**Exercise input**
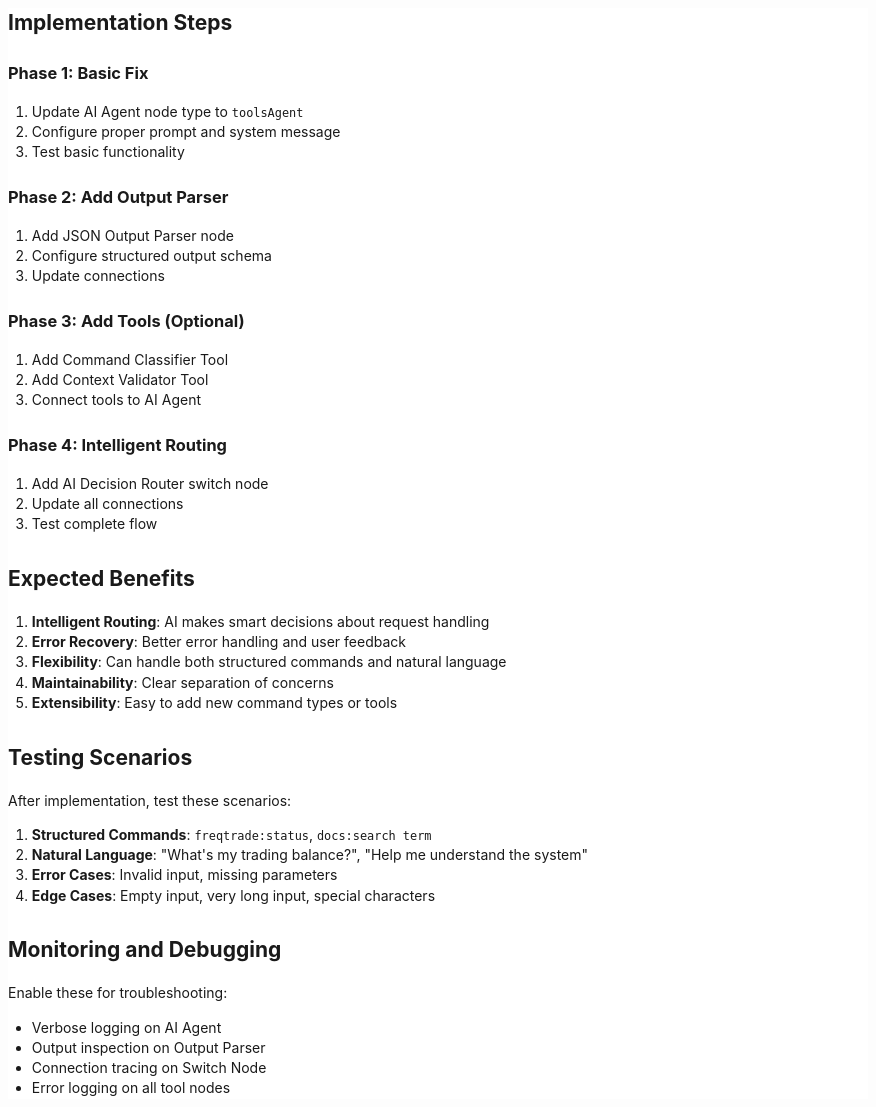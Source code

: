 ## Implementation Steps

### Phase 1: Basic Fix

1. Update AI Agent node type to `toolsAgent`
2. Configure proper prompt and system message
3. Test basic functionality

### Phase 2: Add Output Parser

1. Add JSON Output Parser node
2. Configure structured output schema
3. Update connections

### Phase 3: Add Tools (Optional)

1. Add Command Classifier Tool
2. Add Context Validator Tool
3. Connect tools to AI Agent

### Phase 4: Intelligent Routing

1. Add AI Decision Router switch node
2. Update all connections
3. Test complete flow

## Expected Benefits

1. **Intelligent Routing**: AI makes smart decisions about request handling
2. **Error Recovery**: Better error handling and user feedback
3. **Flexibility**: Can handle both structured commands and natural language
4. **Maintainability**: Clear separation of concerns
5. **Extensibility**: Easy to add new command types or tools

## Testing Scenarios

After implementation, test these scenarios:

1. **Structured Commands**: `freqtrade:status`, `docs:search term`
2. **Natural Language**: "What's my trading balance?", "Help me understand the system"
3. **Error Cases**: Invalid input, missing parameters
4. **Edge Cases**: Empty input, very long input, special characters

## Monitoring and Debugging

Enable these for troubleshooting:

- Verbose logging on AI Agent
- Output inspection on Output Parser
- Connection tracing on Switch Node
- Error logging on all tool nodes
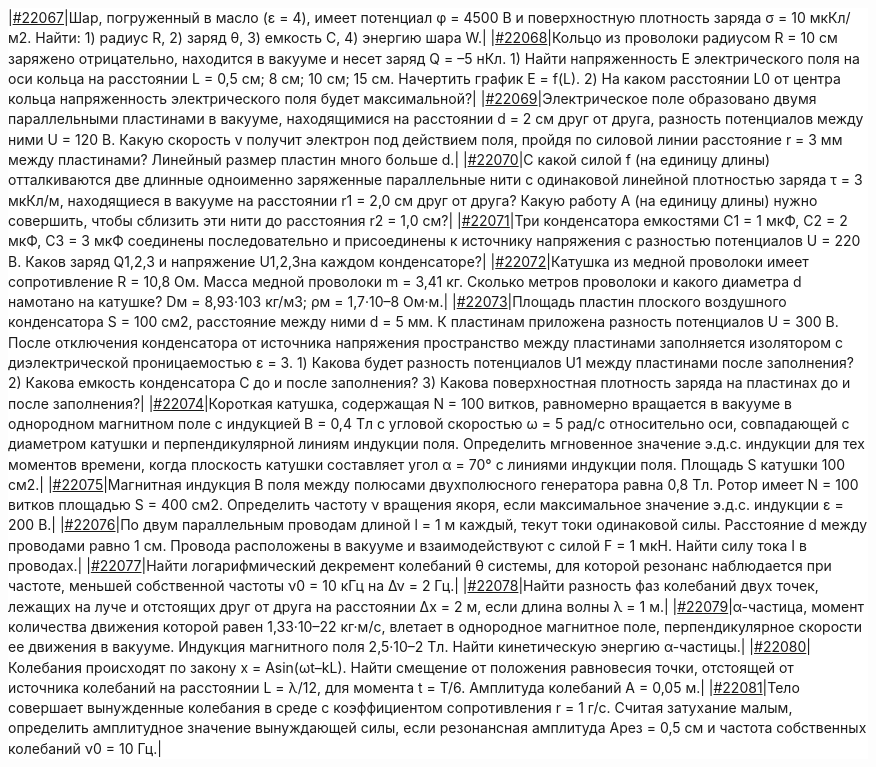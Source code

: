 |[#22067](https://github.com/kolya5544/reshenie-zadach.com.ua/tree/master/%D1%84%D0%B8%D0%B7%D0%B8%D0%BA%D0%B0/db/22067.zip)|Шар, погруженный в масло (&#949; = 4), имеет потенциал &#966; = 4500 В и поверхностную плотность заряда &#963; = 10 мкКл/м2. Найти: 1) радиус R, 2) заряд &#952;, 3) емкость С, 4) энергию шара W.|
|[#22068](https://github.com/kolya5544/reshenie-zadach.com.ua/tree/master/%D1%84%D0%B8%D0%B7%D0%B8%D0%BA%D0%B0/db/22068.zip)|Кольцо из проволоки радиусом R = 10 см заряжено отрицательно, находится в вакууме и несет заряд Q = –5 нКл. 1) Найти напряженность Е электрического поля на оси кольца на расстоянии L = 0,5 см; 8 см; 10 см; 15 см. Начертить график E = f(L). 2) На каком расстоянии L0 от центра кольца напряженность электрического поля будет максимальной?|
|[#22069](https://github.com/kolya5544/reshenie-zadach.com.ua/tree/master/%D1%84%D0%B8%D0%B7%D0%B8%D0%BA%D0%B0/db/22069.zip)|Электрическое поле образовано двумя параллельными пластинами в вакууме, находящимися на расстоянии d = 2 см друг от друга, разность потенциалов между ними U = 120 В. Какую скорость v получит электрон под действием поля, пройдя по силовой линии расстояние r = 3 мм между пластинами? Линейный размер пластин много больше d.|
|[#22070](https://github.com/kolya5544/reshenie-zadach.com.ua/tree/master/%D1%84%D0%B8%D0%B7%D0%B8%D0%BA%D0%B0/db/22070.zip)|С какой силой f (на единицу длины) отталкиваются две длинные одноименно заряженные параллельные нити с одинаковой линейной плотностью заряда &#964; = 3 мкКл/м, находящиеся в вакууме на расстоянии r1 = 2,0 см друг от друга? Какую работу А (на единицу длины) нужно совершить, чтобы сблизить эти нити до расстояния r2 = 1,0 см?|
|[#22071](https://github.com/kolya5544/reshenie-zadach.com.ua/tree/master/%D1%84%D0%B8%D0%B7%D0%B8%D0%BA%D0%B0/db/22071.zip)|Три конденсатора емкостями C1 = 1 мкФ, C2 = 2 мкФ, C3 = 3 мкФ соединены последовательно и присоединены к источнику напряжения с разностью потенциалов U = 220 B. Каков заряд Q1,2,3 и напряжение U1,2,3на каждом конденсаторе?|
|[#22072](https://github.com/kolya5544/reshenie-zadach.com.ua/tree/master/%D1%84%D0%B8%D0%B7%D0%B8%D0%BA%D0%B0/db/22072.zip)|Катушка из медной проволоки имеет сопротивление R = 10,8 Ом. Масса медной проволоки m = 3,41 кг. Сколько метров проволоки и какого диаметра d намотано на катушке? Dм = 8,93&#183;103 кг/м3; &#961;м = 1,7&#183;10–8 Ом&#183;м.|
|[#22073](https://github.com/kolya5544/reshenie-zadach.com.ua/tree/master/%D1%84%D0%B8%D0%B7%D0%B8%D0%BA%D0%B0/db/22073.zip)|Площадь пластин плоского воздушного конденсатора S = 100 см2, расстояние между ними d = 5 мм. К пластинам приложена разность потенциалов U = 300 B. После отключения конденсатора от источника напряжения пространство между пластинами заполняется изолятором с диэлектрической проницаемостью &#949; = 3. 1) Какова будет разность потенциалов U1 между пластинами после заполнения? 2) Какова емкость конденсатора С до и после заполнения? 3) Какова поверхностная плотность заряда на пластинах до и после заполнения?|
|[#22074](https://github.com/kolya5544/reshenie-zadach.com.ua/tree/master/%D1%84%D0%B8%D0%B7%D0%B8%D0%BA%D0%B0/db/22074.zip)|Короткая катушка, содержащая N = 100 витков, равномерно вращается в вакууме в однородном магнитном поле с индукцией В = 0,4 Тл с угловой скоростью &#969; = 5 рад/с относительно оси, совпадающей с диаметром катушки и перпендикулярной линиям индукции поля. Определить мгновенное значение э.д.с. индукции для тех моментов времени, когда плоскость катушки составляет угол &#945; = 70° с линиями индукции поля. Площадь S катушки 100 см2.|
|[#22075](https://github.com/kolya5544/reshenie-zadach.com.ua/tree/master/%D1%84%D0%B8%D0%B7%D0%B8%D0%BA%D0%B0/db/22075.zip)|Магнитная индукция В поля между полюсами двухполюсного генератора равна 0,8 Тл. Ротор имеет N = 100 витков площадью S = 400 см2. Определить частоту &#957; вращения якоря, если максимальное значение э.д.с. индукции &#949; = 200 В.|
|[#22076](https://github.com/kolya5544/reshenie-zadach.com.ua/tree/master/%D1%84%D0%B8%D0%B7%D0%B8%D0%BA%D0%B0/db/22076.zip)|По двум параллельным проводам длиной l = 1 м каждый, текут токи одинаковой силы. Расстояние d между проводами равно 1 см. Провода расположены в вакууме и взаимодействуют с силой F = 1 мкН. Найти силу тока I в проводах.|
|[#22077](https://github.com/kolya5544/reshenie-zadach.com.ua/tree/master/%D1%84%D0%B8%D0%B7%D0%B8%D0%BA%D0%B0/db/22077.zip)|Найти логарифмический декремент колебаний &#952; системы, для которой резонанс наблюдается при частоте, меньшей собственной частоты &#957;0 = 10 кГц на &#916;&#957; = 2 Гц.|
|[#22078](https://github.com/kolya5544/reshenie-zadach.com.ua/tree/master/%D1%84%D0%B8%D0%B7%D0%B8%D0%BA%D0%B0/db/22078.zip)|Найти разность фаз колебаний двух точек, лежащих на луче и отстоящих друг от друга на расстоянии &#916;х = 2 м, если длина волны &#955; = 1 м.|
|[#22079](https://github.com/kolya5544/reshenie-zadach.com.ua/tree/master/%D1%84%D0%B8%D0%B7%D0%B8%D0%BA%D0%B0/db/22079.zip)|&#945;-частица, момент количества движения которой равен 1,33&#183;10–22 кг&#183;м/с, влетает в однородное магнитное поле, перпендикулярное скорости ее движения в вакууме. Индукция магнитного поля 2,5&#183;10–2 Тл. Найти кинетическую энергию &#945;-частицы.|
|[#22080](https://github.com/kolya5544/reshenie-zadach.com.ua/tree/master/%D1%84%D0%B8%D0%B7%D0%B8%D0%BA%D0%B0/db/22080.zip)|Колебания происходят по закону х = Аsin(&#969;t–kL). Найти смещение от положения равновесия точки, отстоящей от источника колебаний на расстоянии L = &#955;/12, для момента t = Т/6. Амплитуда колебаний А = 0,05 м.|
|[#22081](https://github.com/kolya5544/reshenie-zadach.com.ua/tree/master/%D1%84%D0%B8%D0%B7%D0%B8%D0%BA%D0%B0/db/22081.zip)|Тело совершает вынужденные колебания в среде с коэффициентом сопротивления r = 1 г/с. Считая затухание малым, определить амплитудное значение вынуждающей силы, если резонансная амплитуда Aрез = 0,5 см и частота собственных колебаний &#957;0 = 10 Гц.|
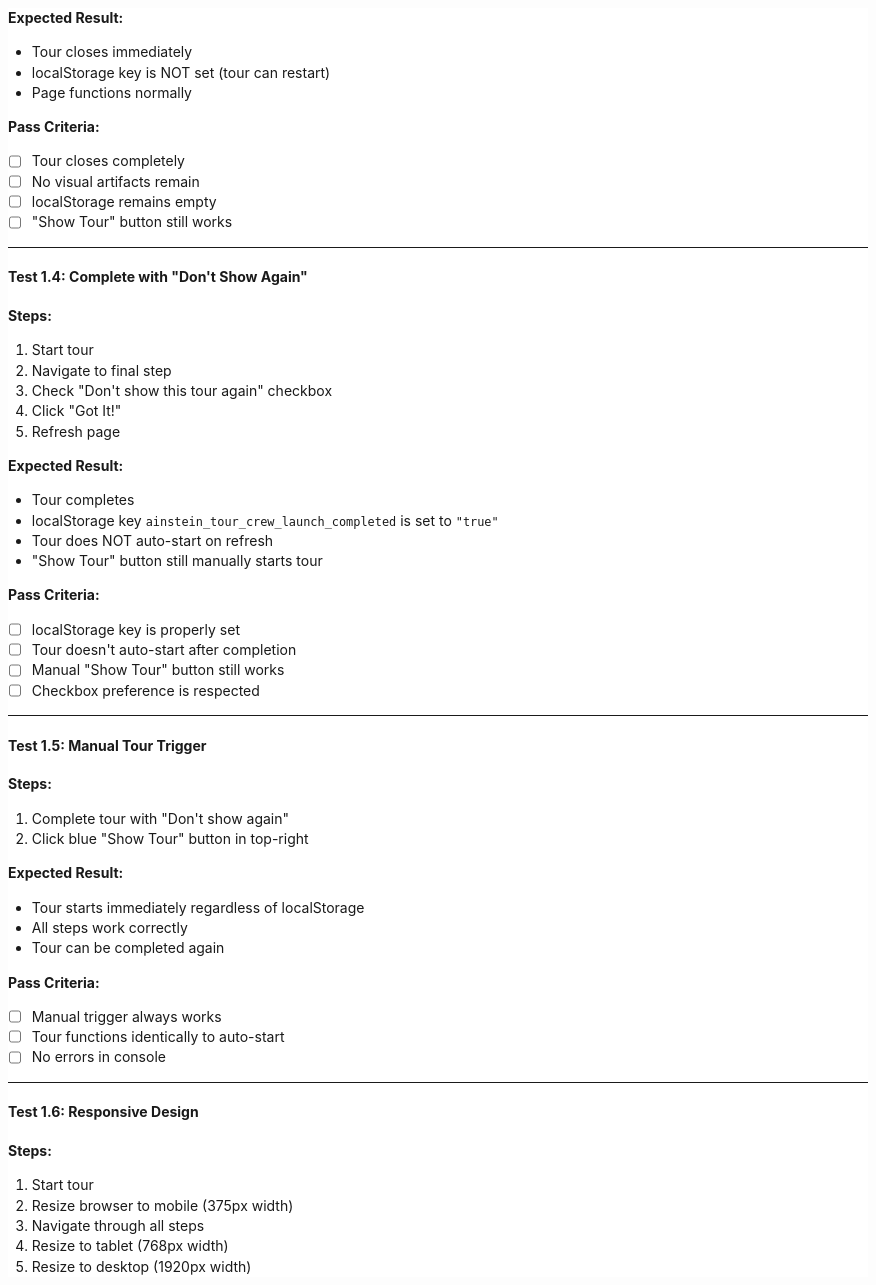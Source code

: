**Expected Result:**
- Tour closes immediately
- localStorage key is NOT set (tour can restart)
- Page functions normally

**Pass Criteria:**
- [ ] Tour closes completely
- [ ] No visual artifacts remain
- [ ] localStorage remains empty
- [ ] "Show Tour" button still works

---

#### Test 1.4: Complete with "Don't Show Again"
**Steps:**
1. Start tour
2. Navigate to final step
3. Check "Don't show this tour again" checkbox
4. Click "Got It!"
5. Refresh page

**Expected Result:**
- Tour completes
- localStorage key `ainstein_tour_crew_launch_completed` is set to `"true"`
- Tour does NOT auto-start on refresh
- "Show Tour" button still manually starts tour

**Pass Criteria:**
- [ ] localStorage key is properly set
- [ ] Tour doesn't auto-start after completion
- [ ] Manual "Show Tour" button still works
- [ ] Checkbox preference is respected

---

#### Test 1.5: Manual Tour Trigger
**Steps:**
1. Complete tour with "Don't show again"
2. Click blue "Show Tour" button in top-right

**Expected Result:**
- Tour starts immediately regardless of localStorage
- All steps work correctly
- Tour can be completed again

**Pass Criteria:**
- [ ] Manual trigger always works
- [ ] Tour functions identically to auto-start
- [ ] No errors in console

---

#### Test 1.6: Responsive Design
**Steps:**
1. Start tour
2. Resize browser to mobile (375px width)
3. Navigate through all steps
4. Resize to tablet (768px width)
5. Resize to desktop (1920px width)
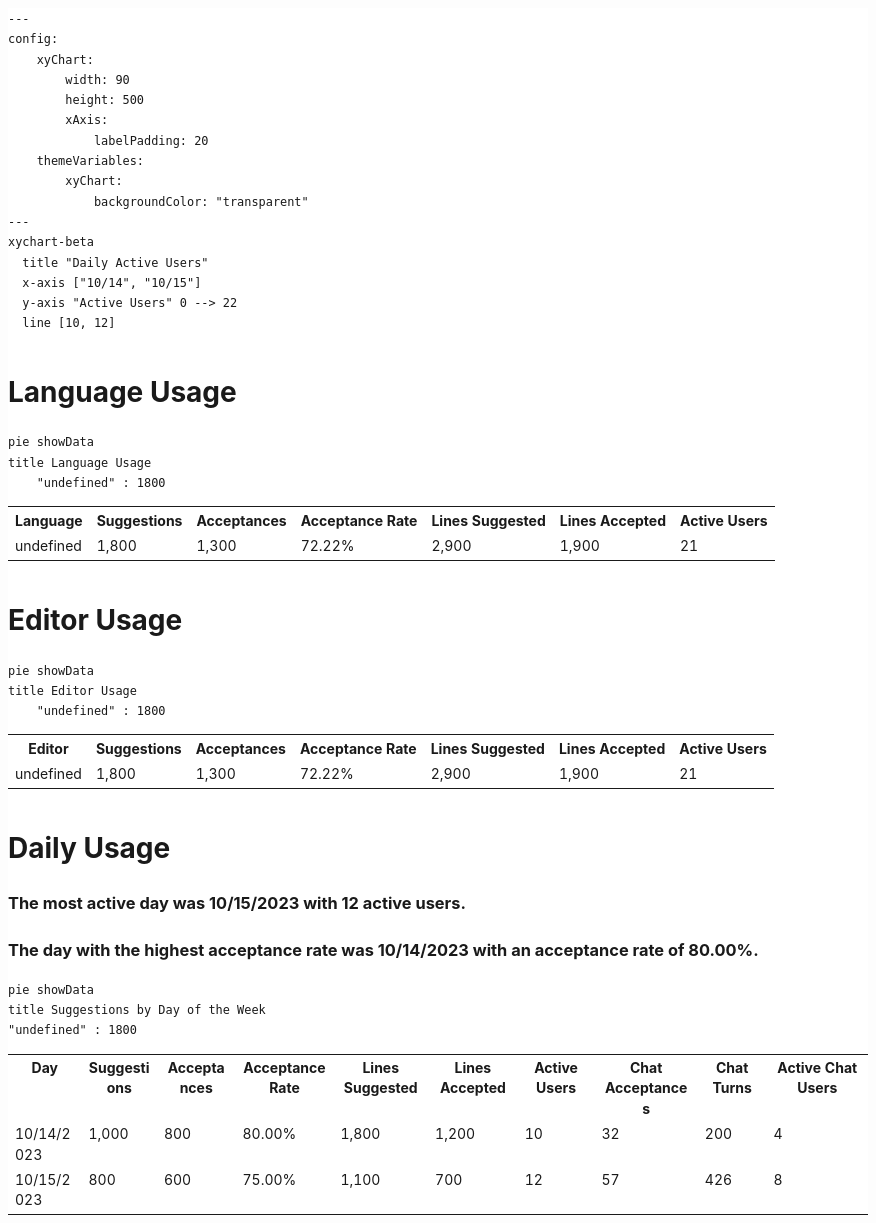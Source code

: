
 ```mermaid
---
config:
    xyChart:
        width: 90
        height: 500
        xAxis:
            labelPadding: 20
    themeVariables:
        xyChart:
            backgroundColor: "transparent"
---
xychart-beta
  title "Daily Active Users"
  x-axis ["10/14", "10/15"]
  y-axis "Active Users" 0 --> 22
  line [10, 12]
```
<h1>Language Usage</h1>

```mermaid
pie showData
title Language Usage
    "undefined" : 1800
```
<table><tr><th>Language</th><th>Suggestions</th><th>Acceptances</th><th>Acceptance Rate</th><th>Lines Suggested</th><th>Lines Accepted</th><th>Active Users</th></tr><tr><td>undefined</td><td>1,800</td><td>1,300</td><td>72.22%</td><td>2,900</td><td>1,900</td><td>21</td></tr></table>
<h1>Editor Usage</h1>

```mermaid
pie showData
title Editor Usage
    "undefined" : 1800
```
<table><tr><th>Editor</th><th>Suggestions</th><th>Acceptances</th><th>Acceptance Rate</th><th>Lines Suggested</th><th>Lines Accepted</th><th>Active Users</th></tr><tr><td>undefined</td><td>1,800</td><td>1,300</td><td>72.22%</td><td>2,900</td><td>1,900</td><td>21</td></tr></table>
<h1>Daily Usage</h1>
<h3>The most active day was 10/15/2023 with 12 active users.</h3>
<h3>The day with the highest acceptance rate was 10/14/2023 with an acceptance rate of 80.00%.</h3>

```mermaid
pie showData
title Suggestions by Day of the Week
"undefined" : 1800
```
<table><tr><th>Day</th><th>Suggestions</th><th>Acceptances</th><th>Acceptance Rate</th><th>Lines Suggested</th><th>Lines Accepted</th><th>Active Users</th><th>Chat Acceptances</th><th>Chat Turns</th><th>Active Chat Users</th></tr><tr><td>10/14/2023</td><td>1,000</td><td>800</td><td>80.00%</td><td>1,800</td><td>1,200</td><td>10</td><td>32</td><td>200</td><td>4</td></tr><tr><td>10/15/2023</td><td>800</td><td>600</td><td>75.00%</td><td>1,100</td><td>700</td><td>12</td><td>57</td><td>426</td><td>8</td></tr></table>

**Action item**
In the records above, find each line with the word "Usage" and copy it out.

**Exercise output**
<h1>Language Usage</h1>
title Language Usage
<h1>Editor Usage</h1>
title Editor Usage
<h1>Daily Usage</h1>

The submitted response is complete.